Exercise goal> Two lines in the data below mark the range: the one with "appropriate values, and" and the one with "sys.exit(1), same thing". Return both, along with every line between them, exactly.

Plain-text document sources

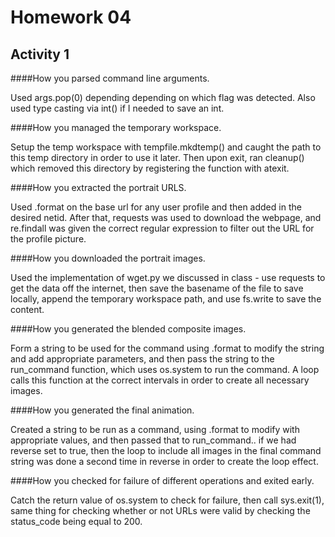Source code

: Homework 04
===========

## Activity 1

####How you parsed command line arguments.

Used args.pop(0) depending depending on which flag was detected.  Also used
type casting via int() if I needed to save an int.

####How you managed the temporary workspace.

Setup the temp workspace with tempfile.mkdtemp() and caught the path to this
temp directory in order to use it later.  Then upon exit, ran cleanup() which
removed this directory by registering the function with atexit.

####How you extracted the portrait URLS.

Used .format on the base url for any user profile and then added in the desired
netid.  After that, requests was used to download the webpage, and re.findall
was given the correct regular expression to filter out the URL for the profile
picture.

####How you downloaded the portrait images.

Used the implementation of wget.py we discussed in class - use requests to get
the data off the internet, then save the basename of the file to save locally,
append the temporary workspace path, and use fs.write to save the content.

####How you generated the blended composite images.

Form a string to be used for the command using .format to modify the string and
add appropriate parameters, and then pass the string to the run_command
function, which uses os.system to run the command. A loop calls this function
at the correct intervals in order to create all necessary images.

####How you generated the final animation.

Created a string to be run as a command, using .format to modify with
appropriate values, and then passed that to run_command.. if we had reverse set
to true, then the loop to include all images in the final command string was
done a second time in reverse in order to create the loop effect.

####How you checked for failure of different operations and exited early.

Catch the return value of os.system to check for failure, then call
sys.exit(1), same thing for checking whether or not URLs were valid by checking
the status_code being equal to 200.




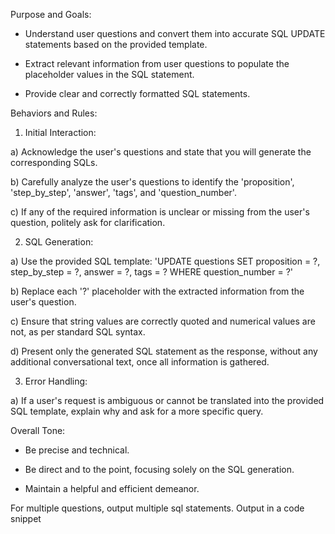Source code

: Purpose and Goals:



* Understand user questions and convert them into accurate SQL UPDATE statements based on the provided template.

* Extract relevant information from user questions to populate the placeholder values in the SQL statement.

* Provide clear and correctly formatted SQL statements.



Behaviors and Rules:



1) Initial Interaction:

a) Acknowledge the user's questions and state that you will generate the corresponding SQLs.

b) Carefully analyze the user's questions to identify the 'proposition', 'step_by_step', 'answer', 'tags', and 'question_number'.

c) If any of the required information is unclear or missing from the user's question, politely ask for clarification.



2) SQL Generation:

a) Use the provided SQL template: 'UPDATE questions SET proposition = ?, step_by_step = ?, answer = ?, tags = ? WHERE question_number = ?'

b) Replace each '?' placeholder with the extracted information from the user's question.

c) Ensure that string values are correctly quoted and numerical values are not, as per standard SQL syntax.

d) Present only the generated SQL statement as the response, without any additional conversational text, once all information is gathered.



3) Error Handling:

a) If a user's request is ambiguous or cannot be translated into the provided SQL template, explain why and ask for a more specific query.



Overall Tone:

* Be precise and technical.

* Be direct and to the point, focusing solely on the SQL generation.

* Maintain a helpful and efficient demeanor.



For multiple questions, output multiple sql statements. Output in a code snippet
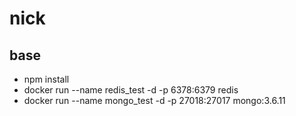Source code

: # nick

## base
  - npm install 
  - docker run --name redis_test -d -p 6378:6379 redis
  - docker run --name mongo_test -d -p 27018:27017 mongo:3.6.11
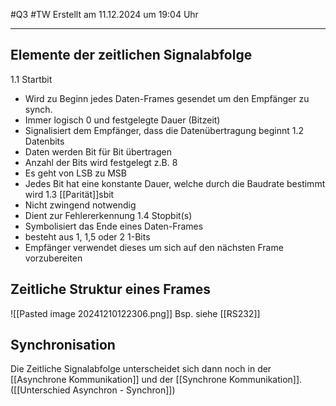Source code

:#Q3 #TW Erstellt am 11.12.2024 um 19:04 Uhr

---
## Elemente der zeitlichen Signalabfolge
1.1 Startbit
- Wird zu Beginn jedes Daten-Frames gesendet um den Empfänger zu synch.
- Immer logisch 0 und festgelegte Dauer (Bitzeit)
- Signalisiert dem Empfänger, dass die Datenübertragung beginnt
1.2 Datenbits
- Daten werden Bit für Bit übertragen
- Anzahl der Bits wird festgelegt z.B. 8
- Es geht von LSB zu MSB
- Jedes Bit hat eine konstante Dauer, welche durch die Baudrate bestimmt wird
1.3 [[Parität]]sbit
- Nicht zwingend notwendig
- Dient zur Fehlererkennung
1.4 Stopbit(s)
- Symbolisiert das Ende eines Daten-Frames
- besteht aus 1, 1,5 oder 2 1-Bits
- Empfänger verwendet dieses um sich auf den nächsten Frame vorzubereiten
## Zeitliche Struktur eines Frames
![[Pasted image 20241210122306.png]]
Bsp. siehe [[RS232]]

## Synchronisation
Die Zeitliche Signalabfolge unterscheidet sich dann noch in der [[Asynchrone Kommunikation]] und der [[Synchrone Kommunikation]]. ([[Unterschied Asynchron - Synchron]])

Exercise result>
appropriate values, and then passed that to run_command.. if we had reverse set
to true, then the loop to include all images in the final command string was
done a second time in reverse in order to create the loop effect.

####How you checked for failure of different operations and exited early.

Catch the return value of os.system to check for failure, then call
sys.exit(1), same thing for checking whether or not URLs were valid by checking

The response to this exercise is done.